Start of Block

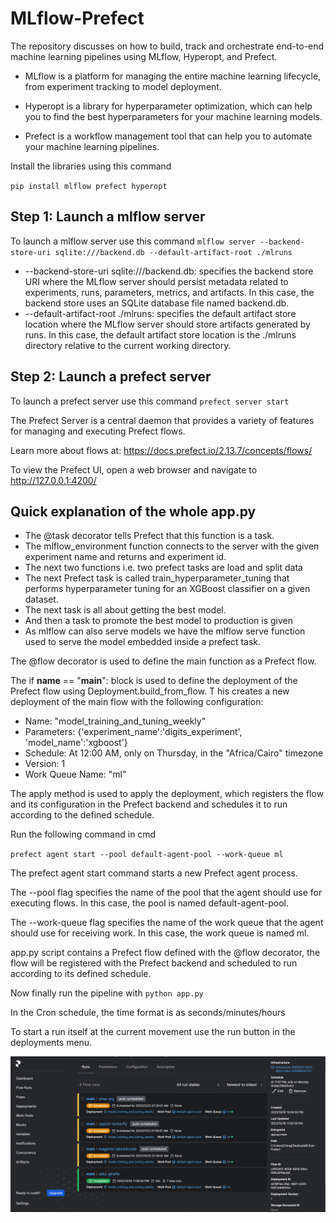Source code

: # MLflow-Prefect

The repository discusses on how to build, track and orchestrate end-to-end machine learning pipelines using MLflow, Hyperopt, and Prefect.

- MLflow is a platform for managing the entire machine learning lifecycle, from experiment tracking to model deployment. 

- Hyperopt is a library for hyperparameter optimization, which can help you to find the best hyperparameters for your machine learning models. 

- Prefect is a workflow management tool that can help you to automate your machine learning pipelines.

Install the libraries using this command

`pip install mlflow prefect hyperopt`

## Step 1: Launch a mlflow server

To launch a mlflow server use this command `mlflow server --backend-store-uri sqlite:///backend.db --default-artifact-root ./mlruns`

- --backend-store-uri sqlite:///backend.db: specifies the backend store URI where the MLflow server should persist metadata related to experiments, runs, parameters, metrics, and artifacts. In this case, the backend store uses an SQLite database file named backend.db.
- --default-artifact-root ./mlruns: specifies the default artifact store location where the MLflow server should store artifacts generated by runs. In this case, the default artifact store location is the ./mlruns directory relative to the current working directory.

## Step 2: Launch a prefect server

To launch a prefect server use this command `prefect server start`

The Prefect Server is a central daemon that provides a variety of features for managing and executing Prefect flows.

Learn more about flows at: https://docs.prefect.io/2.13.7/concepts/flows/

To view the Prefect UI, open a web browser and navigate to http://127.0.0.1:4200/

## Quick explanation of the whole app.py

- The @task decorator tells Prefect that this function is a task.
- The mlflow_environment function connects to the server with the given experiment name and returns and experiment id.
- The next two functions i.e. two prefect tasks are load and split data
- The next Prefect task is called train_hyperparameter_tuning that performs hyperparameter tuning for an XGBoost classifier on a given dataset.
- The next task is all about getting the best model.
- And then a task to promote the best model to production is given
- As mlflow can also serve models we have the mlflow serve function used to serve the model embedded inside a prefect task.


The @flow decorator is used to define the main function as a Prefect flow.

The if __name__ == "__main__": block is used to define the deployment of the Prefect flow using Deployment.build_from_flow. T
his creates a new deployment of the main flow with the following configuration:

- Name: "model_training_and_tuning_weekly"
- Parameters: {'experiment_name':'digits_experiment', 'model_name':'xgboost'}
- Schedule: At 12:00 AM, only on Thursday, in the "Africa/Cairo" timezone
- Version: 1
- Work Queue Name: "ml"

The apply method is used to apply the deployment, which registers the flow and its configuration in the Prefect backend and schedules it to run according to the defined schedule.

Run the following command in cmd

`prefect agent start --pool default-agent-pool --work-queue ml`

The prefect agent start command starts a new Prefect agent process.

The --pool flag specifies the name of the pool that the agent should use for executing flows. In this case, the pool is named default-agent-pool.

The --work-queue flag specifies the name of the work queue that the agent should use for receiving work. In this case, the work queue is named ml.

app.py script contains a Prefect flow defined with the @flow decorator, the flow will be registered with the Prefect backend and scheduled to run according to its defined schedule.

Now finally run the pipeline with `python app.py`

In the Cron schedule, the time format is as seconds/minutes/hours

To start a run itself at the current movement use the run button in the deployments menu.

![Prefect run](https://github.com/ChiragChauhan4579/MLflow-Prefect/blob/main/images/deployment%20section.png)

End of Block

# Activity:
Give back the whole of the material exactly, with the pictures removed.

# Exercise response:
Source code

: # MLflow-Prefect

The repository discusses on how to build, track and orchestrate end-to-end machine learning pipelines using MLflow, Hyperopt, and Prefect.

- MLflow is a platform for managing the entire machine learning lifecycle, from experiment tracking to model deployment. 

- Hyperopt is a library for hyperparameter optimization, which can help you to find the best hyperparameters for your machine learning models. 

- Prefect is a workflow management tool that can help you to automate your machine learning pipelines.

Install the libraries using this command

`pip install mlflow prefect hyperopt`

## Step 1: Launch a mlflow server

To launch a mlflow server use this command `mlflow server --backend-store-uri sqlite:///backend.db --default-artifact-root ./mlruns`

- --backend-store-uri sqlite:///backend.db: specifies the backend store URI where the MLflow server should persist metadata related to experiments, runs, parameters, metrics, and artifacts. In this case, the backend store uses an SQLite database file named backend.db.
- --default-artifact-root ./mlruns: specifies the default artifact store location where the MLflow server should store artifacts generated by runs. In this case, the default artifact store location is the ./mlruns directory relative to the current working directory.

## Step 2: Launch a prefect server

To launch a prefect server use this command `prefect server start`

The Prefect Server is a central daemon that provides a variety of features for managing and executing Prefect flows.

Learn more about flows at: https://docs.prefect.io/2.13.7/concepts/flows/

To view the Prefect UI, open a web browser and navigate to http://127.0.0.1:4200/

## Quick explanation of the whole app.py

- The @task decorator tells Prefect that this function is a task.
- The mlflow_environment function connects to the server with the given experiment name and returns and experiment id.
- The next two functions i.e. two prefect tasks are load and split data
- The next Prefect task is called train_hyperparameter_tuning that performs hyperparameter tuning for an XGBoost classifier on a given dataset.
- The next task is all about getting the best model.
- And then a task to promote the best model to production is given
- As mlflow can also serve models we have the mlflow serve function used to serve the model embedded inside a prefect task.


The @flow decorator is used to define the main function as a Prefect flow.

The if __name__ == "__main__": block is used to define the deployment of the Prefect flow using Deployment.build_from_flow. T
his creates a new deployment of the main flow with the following configuration:

- Name: "model_training_and_tuning_weekly"
- Parameters: {'experiment_name':'digits_experiment', 'model_name':'xgboost'}
- Schedule: At 12:00 AM, only on Thursday, in the "Africa/Cairo" timezone
- Version: 1
- Work Queue Name: "ml"

The apply method is used to apply the deployment, which registers the flow and its configuration in the Prefect backend and schedules it to run according to the defined schedule.

Run the following command in cmd

`prefect agent start --pool default-agent-pool --work-queue ml`

The prefect agent start command starts a new Prefect agent process.

The --pool flag specifies the name of the pool that the agent should use for executing flows. In this case, the pool is named default-agent-pool.

The --work-queue flag specifies the name of the work queue that the agent should use for receiving work. In this case, the work queue is named ml.

app.py script contains a Prefect flow defined with the @flow decorator, the flow will be registered with the Prefect backend and scheduled to run according to its defined schedule.

Now finally run the pipeline with `python app.py`

In the Cron schedule, the time format is as seconds/minutes/hours

To start a run itself at the current movement use the run button in the deployments menu.

![Prefect run](https://github.com/ChiragChauhan4579/MLflow-Prefect/blob/main/images/deployment%20section.png)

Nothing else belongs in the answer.